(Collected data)
•••••

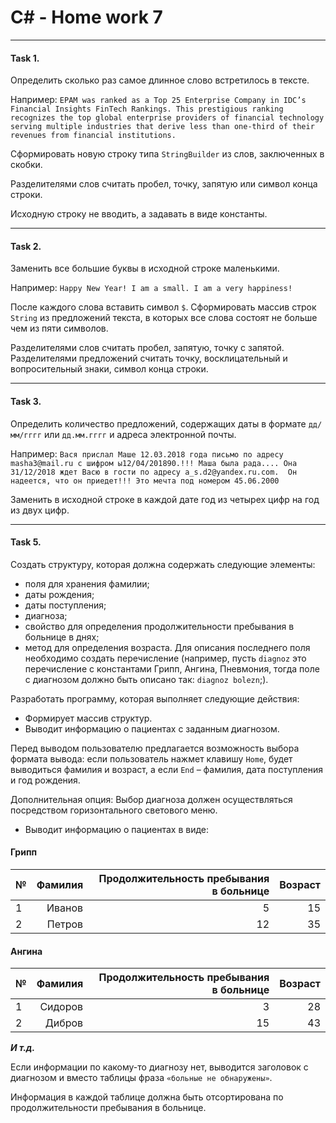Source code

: # C# - Home work 7
***
#### Task 1. 


Определить сколько раз самое длинное слово встретилось в тексте. 

Например: `EPAM was ranked as a Top 25 Enterprise Company in IDC’s Financial Insights FinTech Rankings. This prestigious ranking recognizes the top global enterprise providers of financial technology serving multiple industries that derive less than one-third of their revenues from financial institutions.`

Сформировать новую строку типа `StringBuilder` из слов, заключенных в скобки. 

Разделителями слов считать пробел, точку, запятую или символ конца строки.

Исходную строку не вводить, а задавать в виде константы.


***
#### Task 2. 

Заменить все большие буквы в исходной строке маленькими. 

Например: `Happy New Year! I am a small. I am a very happiness!`

После каждого слова вставить символ `$`. Сформировать массив строк `String` из предложений текста, в которых все слова состоят не больше чем из пяти символов. 

Разделителями слов считать пробел, запятую, точку с запятой. Разделителями предложений считать точку, восклицательный и вопросительный знаки, символ конца строки.

***
#### Task 3. 

Определить количество предложений, содержащих даты в формате `дд/мм/гггг` или `дд.мм.гггг` и адреса электронной почты. 

Например: `Вася прислал Маше 12.03.2018 года письмо по адресу masha3@mail.ru с шифром ы12/04/201890.!!! Маша была рада.... Она 31/12/2018 ждет Васю в гости по адресу a_s.d2@yandex.ru.com. 
Он надеется, что он приедет!!! Это мечта под номером 45.06.2000`

Заменить в исходной строке в каждой дате год из четырех цифр на год из двух цифр.

***
#### Task 5.

Создать структуру, которая должна содержать следующие элементы: 

* поля для хранения фамилии;
* даты рождения;
* даты поступления;
* диагноза;
* свойство для определения продолжительности пребывания в больнице в днях;
* метод для определения возраста. 
Для описания последнего поля необходимо создать перечисление (например, пусть `diagnoz` это перечисление с константами Грипп, Ангина, Пневмония, тогда поле с диагнозом должно быть описано так: `diagnoz bolezn`;). 

Разработать программу, которая выполняет следующие действия:

* Формирует массив структур. 
* Выводит информацию о пациентах с заданным диагнозом.

Перед выводом пользователю предлагается возможность выбора формата вывода: если пользователь нажмет клавишу `Home`, будет выводиться фамилия и возраст, а если `End` – фамилия, дата поступления и год рождения. 

Дополнительная опция: Выбор диагноза должен осуществляться посредством горизонтального светового меню. 


* Выводит информацию о пациентах в виде:

#### Грипп

№  | Фамилия | Продолжительность пребывания в больнице | Возраст  |
:--|--------:|----------------------------------------:|---------:|
1  |  Иванов |                  5                      |    15    |
2  |  Петров |                  12                     |    35    |

#### Ангина

№  | Фамилия | Продолжительность пребывания в больнице | Возраст  |
:--|--------:|----------------------------------------:|---------:|
1  | Сидоров |                  3                      |    28    |
2  |  Дибров |                  15                     |    43    |


***И т.д.***

Если информации по какому-то диагнозу нет, выводится заголовок с диагнозом и вместо таблицы фраза `«больные не обнаружены»`.

Информация в каждой таблице должна быть отсортирована по продолжительности пребывания в больнице.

•••••

Your goal
What belongs in the answer is each line of the data that has the word "которая".

Solution below
Создать структуру, которая должна содержать следующие элементы: 
Разработать программу, которая выполняет следующие действия:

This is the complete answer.